Reading the records below, count the lines in which the string "recordings" appears; write the number only.

[Stored items from a collection]
===
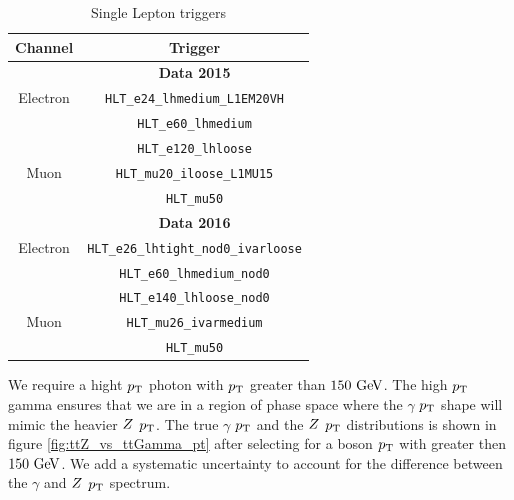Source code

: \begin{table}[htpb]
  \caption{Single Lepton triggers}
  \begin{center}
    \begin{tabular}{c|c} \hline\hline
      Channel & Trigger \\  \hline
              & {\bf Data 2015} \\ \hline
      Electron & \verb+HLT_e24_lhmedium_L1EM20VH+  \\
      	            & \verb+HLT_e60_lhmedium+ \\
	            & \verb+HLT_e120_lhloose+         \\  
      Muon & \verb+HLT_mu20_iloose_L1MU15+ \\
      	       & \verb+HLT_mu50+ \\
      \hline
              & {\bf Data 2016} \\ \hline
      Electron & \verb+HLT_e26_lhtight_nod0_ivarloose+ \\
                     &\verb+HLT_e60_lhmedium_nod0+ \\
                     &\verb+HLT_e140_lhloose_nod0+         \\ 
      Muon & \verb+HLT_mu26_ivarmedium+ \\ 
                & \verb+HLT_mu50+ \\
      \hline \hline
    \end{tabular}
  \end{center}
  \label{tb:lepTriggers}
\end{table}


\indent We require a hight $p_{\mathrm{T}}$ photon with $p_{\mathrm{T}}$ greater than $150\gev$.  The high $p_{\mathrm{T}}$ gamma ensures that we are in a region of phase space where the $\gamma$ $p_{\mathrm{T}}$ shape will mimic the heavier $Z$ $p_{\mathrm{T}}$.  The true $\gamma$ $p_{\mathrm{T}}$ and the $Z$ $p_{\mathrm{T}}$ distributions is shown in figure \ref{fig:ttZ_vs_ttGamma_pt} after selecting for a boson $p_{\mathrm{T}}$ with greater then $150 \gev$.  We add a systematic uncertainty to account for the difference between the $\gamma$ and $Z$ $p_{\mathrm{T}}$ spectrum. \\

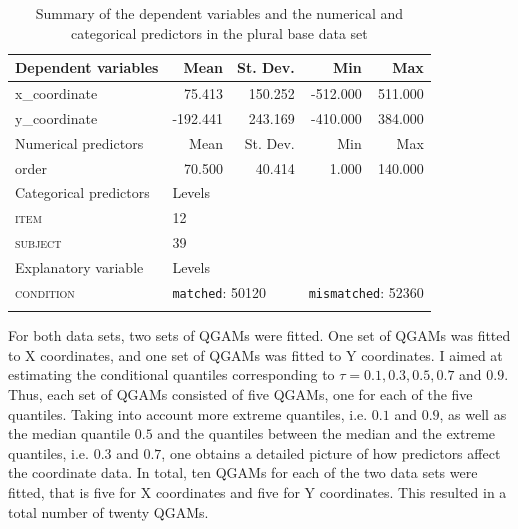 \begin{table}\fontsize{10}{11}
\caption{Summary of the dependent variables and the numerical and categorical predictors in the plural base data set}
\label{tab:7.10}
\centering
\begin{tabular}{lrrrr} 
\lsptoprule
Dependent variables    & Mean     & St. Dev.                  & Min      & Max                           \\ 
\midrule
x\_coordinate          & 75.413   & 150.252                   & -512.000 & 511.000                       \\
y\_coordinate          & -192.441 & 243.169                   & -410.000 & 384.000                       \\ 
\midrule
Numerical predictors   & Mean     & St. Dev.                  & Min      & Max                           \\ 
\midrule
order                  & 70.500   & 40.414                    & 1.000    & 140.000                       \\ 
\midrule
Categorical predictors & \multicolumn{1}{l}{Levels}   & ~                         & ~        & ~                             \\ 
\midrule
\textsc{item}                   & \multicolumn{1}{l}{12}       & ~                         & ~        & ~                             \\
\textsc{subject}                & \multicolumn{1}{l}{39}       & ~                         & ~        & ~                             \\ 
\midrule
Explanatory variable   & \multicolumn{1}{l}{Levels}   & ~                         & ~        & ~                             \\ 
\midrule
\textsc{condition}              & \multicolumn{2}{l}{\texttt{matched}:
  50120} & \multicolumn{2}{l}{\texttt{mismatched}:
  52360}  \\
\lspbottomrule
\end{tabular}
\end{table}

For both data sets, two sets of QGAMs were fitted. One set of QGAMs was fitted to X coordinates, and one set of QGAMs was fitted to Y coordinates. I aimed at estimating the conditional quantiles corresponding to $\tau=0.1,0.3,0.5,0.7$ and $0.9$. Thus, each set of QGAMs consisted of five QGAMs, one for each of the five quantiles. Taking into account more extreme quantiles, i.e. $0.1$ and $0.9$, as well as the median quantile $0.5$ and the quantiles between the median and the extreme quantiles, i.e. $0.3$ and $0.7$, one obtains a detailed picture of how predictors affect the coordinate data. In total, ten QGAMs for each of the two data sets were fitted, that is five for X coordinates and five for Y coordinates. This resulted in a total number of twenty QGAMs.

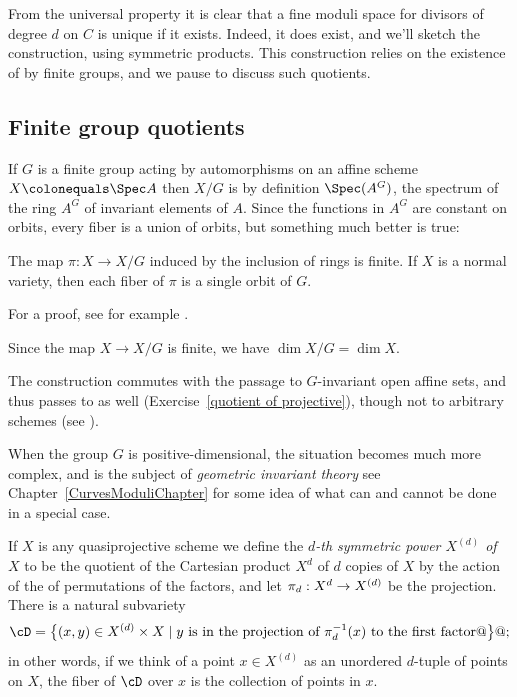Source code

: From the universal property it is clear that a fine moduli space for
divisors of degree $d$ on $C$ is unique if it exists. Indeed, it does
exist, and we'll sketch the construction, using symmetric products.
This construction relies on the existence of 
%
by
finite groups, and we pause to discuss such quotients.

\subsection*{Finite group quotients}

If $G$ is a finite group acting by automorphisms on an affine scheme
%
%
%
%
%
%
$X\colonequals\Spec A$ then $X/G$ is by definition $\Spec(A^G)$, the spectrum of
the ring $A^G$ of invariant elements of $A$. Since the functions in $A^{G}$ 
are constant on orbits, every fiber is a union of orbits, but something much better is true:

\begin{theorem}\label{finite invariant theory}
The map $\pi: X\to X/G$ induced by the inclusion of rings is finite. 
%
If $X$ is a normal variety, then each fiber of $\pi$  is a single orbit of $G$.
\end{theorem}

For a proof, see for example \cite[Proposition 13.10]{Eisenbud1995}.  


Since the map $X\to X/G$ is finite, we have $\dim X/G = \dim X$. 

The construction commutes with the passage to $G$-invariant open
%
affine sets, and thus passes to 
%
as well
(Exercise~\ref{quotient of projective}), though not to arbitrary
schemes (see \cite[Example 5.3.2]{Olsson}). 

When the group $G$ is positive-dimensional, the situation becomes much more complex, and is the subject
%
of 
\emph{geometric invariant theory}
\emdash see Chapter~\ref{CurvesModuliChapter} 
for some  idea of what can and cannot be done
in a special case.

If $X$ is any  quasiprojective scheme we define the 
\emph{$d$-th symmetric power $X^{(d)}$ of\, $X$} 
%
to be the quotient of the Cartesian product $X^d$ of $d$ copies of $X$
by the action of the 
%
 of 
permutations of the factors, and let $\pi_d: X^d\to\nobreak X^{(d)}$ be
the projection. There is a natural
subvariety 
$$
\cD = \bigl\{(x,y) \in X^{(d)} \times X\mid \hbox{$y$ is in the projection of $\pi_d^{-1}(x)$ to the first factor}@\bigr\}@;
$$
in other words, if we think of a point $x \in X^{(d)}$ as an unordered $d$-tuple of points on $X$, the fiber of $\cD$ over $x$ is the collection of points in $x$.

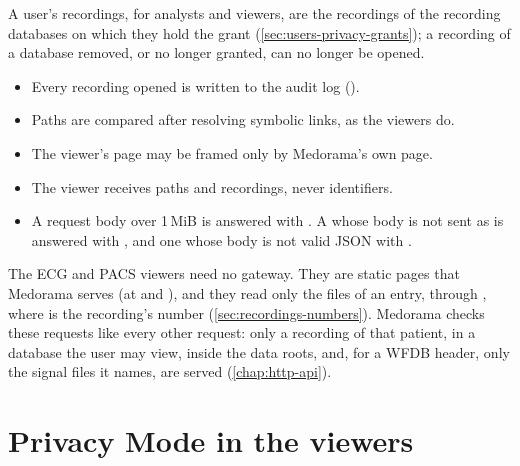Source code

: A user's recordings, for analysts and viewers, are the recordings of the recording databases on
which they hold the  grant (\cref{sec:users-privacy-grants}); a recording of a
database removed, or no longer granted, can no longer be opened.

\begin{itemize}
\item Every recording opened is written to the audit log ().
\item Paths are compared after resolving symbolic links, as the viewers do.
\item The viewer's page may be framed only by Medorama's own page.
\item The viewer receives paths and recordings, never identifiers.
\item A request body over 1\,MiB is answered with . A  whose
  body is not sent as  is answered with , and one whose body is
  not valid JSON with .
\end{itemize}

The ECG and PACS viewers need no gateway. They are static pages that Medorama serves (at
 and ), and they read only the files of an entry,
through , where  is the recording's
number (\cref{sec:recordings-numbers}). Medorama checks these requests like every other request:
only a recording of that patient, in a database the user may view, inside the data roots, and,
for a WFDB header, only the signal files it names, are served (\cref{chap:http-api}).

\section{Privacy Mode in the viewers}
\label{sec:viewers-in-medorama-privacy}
===
• [TASK ANSWER]: 3